A virtude de justiça é, portanto, uma virtude egocentrada, como a coragem e a prudência (como quer Platão), ou uma virtude alocentrada, como a generosidade ou a caridade (como quer Aristóteles)? Ela visa ao bem daquele que a possui ou ao bem dos outros?

De fato, a justiça parece não entrar em nenhuma das duas categorias. Se a justiça fosse egocentrada, o homem justo não procuraria, numa partilha, ter a justa parte que cabe a cada um: ele julgaria com prudência, com temperança, com coragem qual é a parte que lhe cabe — sem se preocupar com a dos outros. Se a justiça fosse alocentrada, o homem justo procuraria, numa partilha, atribuir a todos os demais a parte que lhes cabe — sem se preocupar consigo mesmo. Aliás, é isso que faz o homem caridoso: a caridade consiste em poder dar aos outros cegamente, não em compartilhar equitativamente. O homem justo não visa nem a seu próprio bem nem ao dos outros, já que ele mesmo se considera igual aos outros, e trata cada outro como trata a si mesmo.[8] Aquele que é justo em seus julgamentos julga de maneira imparcial, sem favorecer quem quer que seja, nem a si mesmo, sem desfavorecer ninguém, nem sequer a si mesmo. De igual modo, numa partilha de bens, ele não toma mais do que a parte que lhe cabe: ele se considera igual aos outros, nem mais nem menos. Enquanto o homem generoso ou o homem caridoso podem dar tudo, até mesmo sua camisa, o homem justo age sem egoísmo mas também sem altruísmo. Por isso é que a justiça não entra em nenhuma das duas categorias: o homem justo não busca nem o seu bem, na medida em que é o seu, nem o bem dos outros, na medida em que é o dos outros. Pode-se entrever o bem que ele visa: é o da comunidade de que faz parte,[9] enquanto tal.

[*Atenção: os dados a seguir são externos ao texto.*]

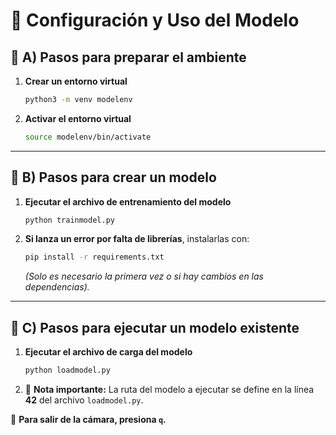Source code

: # 📌 Configuración y Uso del Modelo

## 🔧 A) Pasos para preparar el ambiente

1. **Crear un entorno virtual**
   ```bash
   python3 -m venv modelenv
   ```
2. **Activar el entorno virtual**
   ```bash
   source modelenv/bin/activate
   ```

---

## 🎯 B) Pasos para crear un modelo

1. **Ejecutar el archivo de entrenamiento del modelo**
   ```bash
   python trainmodel.py
   ```
2. **Si lanza un error por falta de librerías**, instalarlas con:
   ```bash
   pip install -r requirements.txt
   ```
   *(Solo es necesario la primera vez o si hay cambios en las dependencias).*

---

## 🚀 C) Pasos para ejecutar un modelo existente

1. **Ejecutar el archivo de carga del modelo**
   ```bash
   python loadmodel.py
   ```
2. 📌 **Nota importante:** La ruta del modelo a ejecutar se define en la línea **42** del archivo `loadmodel.py`.

📸 **Para salir de la cámara, presiona `q`.**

Dessa visão intrínseca da justiça, podemos tirar um segundo indício, que nos fornece um segundo paradoxo da justiça, uma segunda característica que a torna inclassificável. A deusa grega da justiça é Têmis. Frequentemente é representada como uma mulher de olhos vendados, segurando uma balança. A balança é um símbolo evidente: uma pessoa justa, por exemplo, um árbitro entre as partes, deve pesar os argumentos e as reivindicações de uns e de outros, sem favorecer ninguém e tornando o julgamento o mais equitativo, isto é, equilibrado entre os dois pratos da balança; é também, por exemplo, o juiz penal, até mesmo o Juiz supremo, o bom Deus, que, no juízo final, segundo as representações populares, pesa os bens e os males, as boas e as más ações cum­pridas por cada homem em sua vida, e atribui a cada um, para o outro mundo, a quantidade exata, isto é, proporcional, de recompensa (ou seja, bens) aos que agiram bem, e a quantidade exata — proporcional — de castigo (ou seja, males) aos que agiram mal. Um juiz justo é o contrário de um justo parcial; um Deus justo é o contrário de um Deus vingativo. O símbolo dos olhos vendados de Têmis também se explica facilmente: segundo o adágio familiar, que remonta à Idade Média, “a justiça não faz acepção de pessoa”, ou seja, ela não considera a condição daquele que cometeu a falta, por exemplo, se é rico ou pobre, se é um homem poderoso ou um miserável, um homem influente ou modesto.[10] Ela os trata a todos de maneira igual, considerando somente o que eles fizeram, eventualmente também por que o fizeram, sem considerar quem eles são. Daí o segundo paradoxo: a justiça é, em um sentido, inteiramente voltada para os outros, mas, noutro sentido, é totalmente cega aos outros, à sua singularidade, à sua personalidade. Enquanto a caridade, por exemplo, é uma preocupação para com o outro, porque essa outra pessoa, diante de mim, é o que ela é (porque é pobre, desmunida, fraca, infeliz) ou porque é em tal relação particular comigo (meu irmão, meu amigo, meu vizinho, meu próximo), a justiça é cega, e tem que ser cega àquilo que esse outro é em si mesmo e em relação a mim. Se a caridade fosse cega, não seria mais caridosa, e sim indiferença; mas, se a justiça não fosse cega, não seria mais justa, e sim favoritismo.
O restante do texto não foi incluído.